Para a professora Olga Oliveira dos Anjos, assessora técnica do Instituto de Representação, Coordenação e Assessoria Familiar Rural (Ircoa) no Maranhão, o aplicativo e o índice multicritério de sustentabilidade são ferramentas para os jovens identificarem precisamente o que não está funcionando em suas propriedades e buscarem ajuda de forma direcionada.
“Ele pode saber que não está bom, porque isso é perceptível, mas não tem algo que valide e que mostre onde está o problema”
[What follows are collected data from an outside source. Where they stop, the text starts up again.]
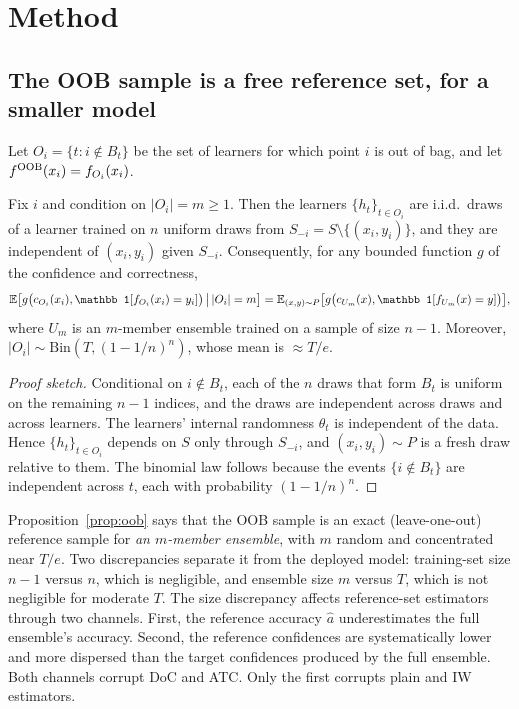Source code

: \section{Method}
\label{sec:method}

\subsection{The OOB sample is a free reference set, for a smaller model}

Let $O_i=\{t: i\notin B_t\}$ be the set of learners for which point $i$ is out of bag, and let $f^{\oob}(x_i)=f_{O_i}(x_i)$.

\begin{proposition}
\label{prop:oob}
Fix $i$ and condition on $|O_i|=m\ge1$. Then the learners $\{h_t\}_{t\in O_i}$ are i.i.d.\ draws of a learner trained on $n$ uniform draws from $S_{-i}=S\setminus\{(x_i,y_i)\}$, and they are independent of $(x_i,y_i)$ given $S_{-i}$. Consequently, for any bounded function $g$ of the confidence and correctness,
\[
\E\big[g\big(c_{O_i}(x_i),\mathbb 1[f_{O_i}(x_i)=y_i]\big)\,\big|\,|O_i|=m\big]=\E_{(x,y)\sim P}\big[g\big(c_{U_m}(x),\mathbb 1[f_{U_m}(x)=y]\big)\big],
\]
where $U_m$ is an $m$-member ensemble trained on a sample of size $n-1$. Moreover, $|O_i|\sim\mathrm{Bin}(T,(1-1/n)^n)$, whose mean is $\approx T/e$.
\end{proposition}
\begin{proof}[Proof sketch]
Conditional on $i\notin B_t$, each of the $n$ draws that form $B_t$ is uniform on the remaining $n-1$ indices, and the draws are independent across draws and across learners. The learners' internal randomness $\theta_t$ is independent of the data. Hence $\{h_t\}_{t\in O_i}$ depends on $S$ only through $S_{-i}$, and $(x_i,y_i)\sim P$ is a fresh draw relative to them. The binomial law follows because the events $\{i\notin B_t\}$ are independent across $t$, each with probability $(1-1/n)^n$.
\end{proof}

Proposition~\ref{prop:oob} says that the OOB sample is an exact (leave-one-out) reference sample for \emph{an $m$-member ensemble}, with $m$ random and concentrated near $T/e$. Two discrepancies separate it from the deployed model: training-set size $n-1$ versus $n$, which is negligible, and ensemble size $m$ versus $T$, which is not negligible for moderate $T$. The size discrepancy affects reference-set estimators through two channels. First, the reference accuracy $\hat a$ underestimates the full ensemble's accuracy. Second, the reference confidences are systematically lower and more dispersed than the target confidences produced by the full ensemble. Both channels corrupt DoC and ATC. Only the first corrupts plain and IW estimators.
A opinião é compartilhada pelo estudante Adolfo Carvalho, egresso de Escola Familiar de Marabá. Segundo ele, a ferramenta pode fornecer dados concretos para a solicitação de políticas públicas.
Além da Embrapa Territorial, atuam no projeto a Embrapa Informática Agropecuária (SP) e unidades da Empresa na região amazônica: Embrapa Acre, Embrapa Amapá, Embrapa Amazônia Ocidental (AM), Embrapa Amazônia Oriental (PA), Embrapa Cocais (MA), Embrapa Rondônia e Embrapa Roraima. Também têm colaborado pesquisadores da Escola Politécnica e Faculdade de Economia, Administração e Contabilidade da Universidade de São Paulo (FEA-USP) e do Instituto de Socioeconomia Solidária (ISES).